Étonnamment, ce phénomène de « retour aux sources » semble très commun dans le stade actuel du capitalisme tardif ou late stage capitalism. Le personnage de Mathyas exprime le but de sa démarche, soit de retourner à la nature, travailler de ses mains et mettre sur papier son expérience. Essentiellement, il souhaite reprendre le contrôle de sa vie en devenant berger, à la place d’être mouton. Évidemment, en cherchant cette idylle montagneuse, loin des gratte-ciels en béton, l’homme vagabond verra plus d’une embuche obstruer son chemin…

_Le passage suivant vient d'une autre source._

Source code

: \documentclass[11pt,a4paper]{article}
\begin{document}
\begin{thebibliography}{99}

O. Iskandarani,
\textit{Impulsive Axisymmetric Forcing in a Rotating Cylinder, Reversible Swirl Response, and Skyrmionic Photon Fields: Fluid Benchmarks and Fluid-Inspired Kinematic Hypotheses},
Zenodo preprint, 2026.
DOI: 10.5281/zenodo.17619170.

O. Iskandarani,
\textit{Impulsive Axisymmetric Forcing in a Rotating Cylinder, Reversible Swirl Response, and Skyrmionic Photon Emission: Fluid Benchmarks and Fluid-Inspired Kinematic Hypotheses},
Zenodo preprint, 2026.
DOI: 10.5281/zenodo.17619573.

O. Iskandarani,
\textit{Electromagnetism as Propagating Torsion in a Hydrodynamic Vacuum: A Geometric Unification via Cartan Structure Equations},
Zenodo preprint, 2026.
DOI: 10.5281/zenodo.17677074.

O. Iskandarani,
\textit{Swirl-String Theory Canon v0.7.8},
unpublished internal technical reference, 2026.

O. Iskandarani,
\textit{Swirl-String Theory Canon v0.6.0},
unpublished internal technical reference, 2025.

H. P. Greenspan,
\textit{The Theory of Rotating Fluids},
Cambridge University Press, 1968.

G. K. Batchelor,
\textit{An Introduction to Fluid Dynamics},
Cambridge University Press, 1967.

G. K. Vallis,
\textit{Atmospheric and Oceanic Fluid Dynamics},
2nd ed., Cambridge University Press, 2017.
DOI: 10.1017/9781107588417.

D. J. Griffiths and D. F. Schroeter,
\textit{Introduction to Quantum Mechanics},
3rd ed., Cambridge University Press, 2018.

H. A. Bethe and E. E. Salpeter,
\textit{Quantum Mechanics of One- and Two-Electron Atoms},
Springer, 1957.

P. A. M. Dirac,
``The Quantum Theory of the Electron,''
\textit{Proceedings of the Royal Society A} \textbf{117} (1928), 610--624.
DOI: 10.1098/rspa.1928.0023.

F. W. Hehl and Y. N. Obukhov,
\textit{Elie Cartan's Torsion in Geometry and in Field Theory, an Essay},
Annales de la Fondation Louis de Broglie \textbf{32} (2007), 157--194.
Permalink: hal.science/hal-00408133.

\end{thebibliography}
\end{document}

De l’idéalisation à la réalité
Le film de Deraspe tout comme l’autofiction de Lefebure ne cherchent pas qu’à mettre en valeur le concept idéalisé du berger et son troupeau, loin de là. On accède au côté sombre du métier, à la dureté du labeur et à la violence qui se cache entre les murs des enclos des bêtes et de leurs maîtres. Mathyas descend bien vite de ses grands chevaux à la mesure où il comprend que le pastoralisme est plus beau sur papier qu’en réalité. D’une part, il s’épreigne des savoirs et de la sagesse de ses mentors tandis que d’une autre, il absorbe l’amertume et la solitude de ces humains usés par l’ouvrage.
Une balade contemplative et existentielle
Bergers est un pelerinage contemplatif, magnifique même dans ses moments de « laideurs ». Avec une direction photo impeccable, le spectateur est amené à contempler la beauté de la nature du sud de la France, tout comme à réfléchir au sens de la vie. En plus de couvrir une relation amoureuse grandissante entre Élise, une jeune française, et Mathyas, on explore des enjeux écologiques, politiques et sociaux en lien avec le métier de berger qui porte son lot de problématiques modernes.
À travers la notion de la transhumance, soit le mouvement du troupeau qui se déplace comme un courant d’eau, vous serez bercés dans par le voyage que propose Bergers. Le regarder sur grand écran est fortement recommandé, pour transcender le simple visionnement et vivre à même ses paysages grandioses.